● What you are asked to do: Repeat each line of the material below without change.
[Opening Data for the task section]
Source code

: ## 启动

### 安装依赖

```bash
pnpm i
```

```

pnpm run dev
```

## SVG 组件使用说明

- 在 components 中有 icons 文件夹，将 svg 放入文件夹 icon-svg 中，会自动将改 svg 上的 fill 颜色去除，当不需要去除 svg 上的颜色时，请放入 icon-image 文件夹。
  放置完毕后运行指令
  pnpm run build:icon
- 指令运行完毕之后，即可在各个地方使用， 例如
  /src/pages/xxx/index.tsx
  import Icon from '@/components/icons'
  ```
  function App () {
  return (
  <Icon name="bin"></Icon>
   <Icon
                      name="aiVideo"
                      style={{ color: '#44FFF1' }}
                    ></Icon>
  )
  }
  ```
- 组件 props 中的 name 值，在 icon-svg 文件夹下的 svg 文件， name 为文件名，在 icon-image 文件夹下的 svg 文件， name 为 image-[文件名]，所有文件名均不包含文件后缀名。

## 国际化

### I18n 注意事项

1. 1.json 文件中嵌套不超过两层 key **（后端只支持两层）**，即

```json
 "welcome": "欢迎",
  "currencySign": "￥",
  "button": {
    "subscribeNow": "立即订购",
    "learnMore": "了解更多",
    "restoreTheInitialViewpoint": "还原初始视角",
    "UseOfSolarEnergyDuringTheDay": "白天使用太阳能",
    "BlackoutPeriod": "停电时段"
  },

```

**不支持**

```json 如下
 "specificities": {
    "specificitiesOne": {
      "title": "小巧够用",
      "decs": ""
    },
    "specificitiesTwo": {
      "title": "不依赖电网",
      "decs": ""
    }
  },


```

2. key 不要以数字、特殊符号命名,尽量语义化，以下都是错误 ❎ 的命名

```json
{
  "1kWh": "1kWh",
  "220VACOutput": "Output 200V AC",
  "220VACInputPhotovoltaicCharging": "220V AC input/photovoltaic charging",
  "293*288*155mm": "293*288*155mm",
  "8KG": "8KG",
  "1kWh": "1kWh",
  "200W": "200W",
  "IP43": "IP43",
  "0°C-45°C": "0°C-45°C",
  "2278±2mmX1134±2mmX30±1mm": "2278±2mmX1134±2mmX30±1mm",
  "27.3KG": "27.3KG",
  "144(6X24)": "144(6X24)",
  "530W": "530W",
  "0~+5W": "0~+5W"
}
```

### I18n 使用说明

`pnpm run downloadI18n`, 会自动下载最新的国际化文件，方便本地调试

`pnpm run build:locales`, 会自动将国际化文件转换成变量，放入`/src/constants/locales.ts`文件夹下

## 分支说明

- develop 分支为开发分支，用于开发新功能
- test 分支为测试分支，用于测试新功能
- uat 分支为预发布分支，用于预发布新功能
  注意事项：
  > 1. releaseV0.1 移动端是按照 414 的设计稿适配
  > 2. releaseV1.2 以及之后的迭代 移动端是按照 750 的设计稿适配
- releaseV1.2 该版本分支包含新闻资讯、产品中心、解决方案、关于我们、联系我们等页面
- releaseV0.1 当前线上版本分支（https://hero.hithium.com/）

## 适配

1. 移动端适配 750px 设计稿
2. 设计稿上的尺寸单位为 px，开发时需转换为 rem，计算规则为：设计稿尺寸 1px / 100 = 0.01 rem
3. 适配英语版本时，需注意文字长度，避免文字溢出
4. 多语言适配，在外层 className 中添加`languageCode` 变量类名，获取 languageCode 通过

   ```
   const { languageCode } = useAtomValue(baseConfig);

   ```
[Closing Data for the task section]
● Result of the task:
Source code

: ## 启动

### 安装依赖

```bash
pnpm i
```

```

pnpm run dev
```

## SVG 组件使用说明

- 在 components 中有 icons 文件夹，将 svg 放入文件夹 icon-svg 中，会自动将改 svg 上的 fill 颜色去除，当不需要去除 svg 上的颜色时，请放入 icon-image 文件夹。
  放置完毕后运行指令
  pnpm run build:icon
- 指令运行完毕之后，即可在各个地方使用， 例如
  /src/pages/xxx/index.tsx
  import Icon from '@/components/icons'
  ```
  function App () {
  return (
  <Icon name="bin"></Icon>
   <Icon
                      name="aiVideo"
                      style={{ color: '#44FFF1' }}
                    ></Icon>
  )
  }
  ```
- 组件 props 中的 name 值，在 icon-svg 文件夹下的 svg 文件， name 为文件名，在 icon-image 文件夹下的 svg 文件， name 为 image-[文件名]，所有文件名均不包含文件后缀名。

## 国际化

### I18n 注意事项

1. 1.json 文件中嵌套不超过两层 key **（后端只支持两层）**，即

```json
 "welcome": "欢迎",
  "currencySign": "￥",
  "button": {
    "subscribeNow": "立即订购",
    "learnMore": "了解更多",
    "restoreTheInitialViewpoint": "还原初始视角",
    "UseOfSolarEnergyDuringTheDay": "白天使用太阳能",
    "BlackoutPeriod": "停电时段"
  },

```

**不支持**

```json 如下
 "specificities": {
    "specificitiesOne": {
      "title": "小巧够用",
      "decs": ""
    },
    "specificitiesTwo": {
      "title": "不依赖电网",
      "decs": ""
    }
  },


```

2. key 不要以数字、特殊符号命名,尽量语义化，以下都是错误 ❎ 的命名

```json
{
  "1kWh": "1kWh",
  "220VACOutput": "Output 200V AC",
  "220VACInputPhotovoltaicCharging": "220V AC input/photovoltaic charging",
  "293*288*155mm": "293*288*155mm",
  "8KG": "8KG",
  "1kWh": "1kWh",
  "200W": "200W",
  "IP43": "IP43",
  "0°C-45°C": "0°C-45°C",
  "2278±2mmX1134±2mmX30±1mm": "2278±2mmX1134±2mmX30±1mm",
  "27.3KG": "27.3KG",
  "144(6X24)": "144(6X24)",
  "530W": "530W",
  "0~+5W": "0~+5W"
}
```

### I18n 使用说明

`pnpm run downloadI18n`, 会自动下载最新的国际化文件，方便本地调试

`pnpm run build:locales`, 会自动将国际化文件转换成变量，放入`/src/constants/locales.ts`文件夹下

## 分支说明

- develop 分支为开发分支，用于开发新功能
- test 分支为测试分支，用于测试新功能
- uat 分支为预发布分支，用于预发布新功能
  注意事项：
  > 1. releaseV0.1 移动端是按照 414 的设计稿适配
  > 2. releaseV1.2 以及之后的迭代 移动端是按照 750 的设计稿适配
- releaseV1.2 该版本分支包含新闻资讯、产品中心、解决方案、关于我们、联系我们等页面
- releaseV0.1 当前线上版本分支（https://hero.hithium.com/）

## 适配

1. 移动端适配 750px 设计稿
2. 设计稿上的尺寸单位为 px，开发时需转换为 rem，计算规则为：设计稿尺寸 1px / 100 = 0.01 rem
3. 适配英语版本时，需注意文字长度，避免文字溢出
4. 多语言适配，在外层 className 中添加`languageCode` 变量类名，获取 languageCode 通过

   ```
   const { languageCode } = useAtomValue(baseConfig);

   ```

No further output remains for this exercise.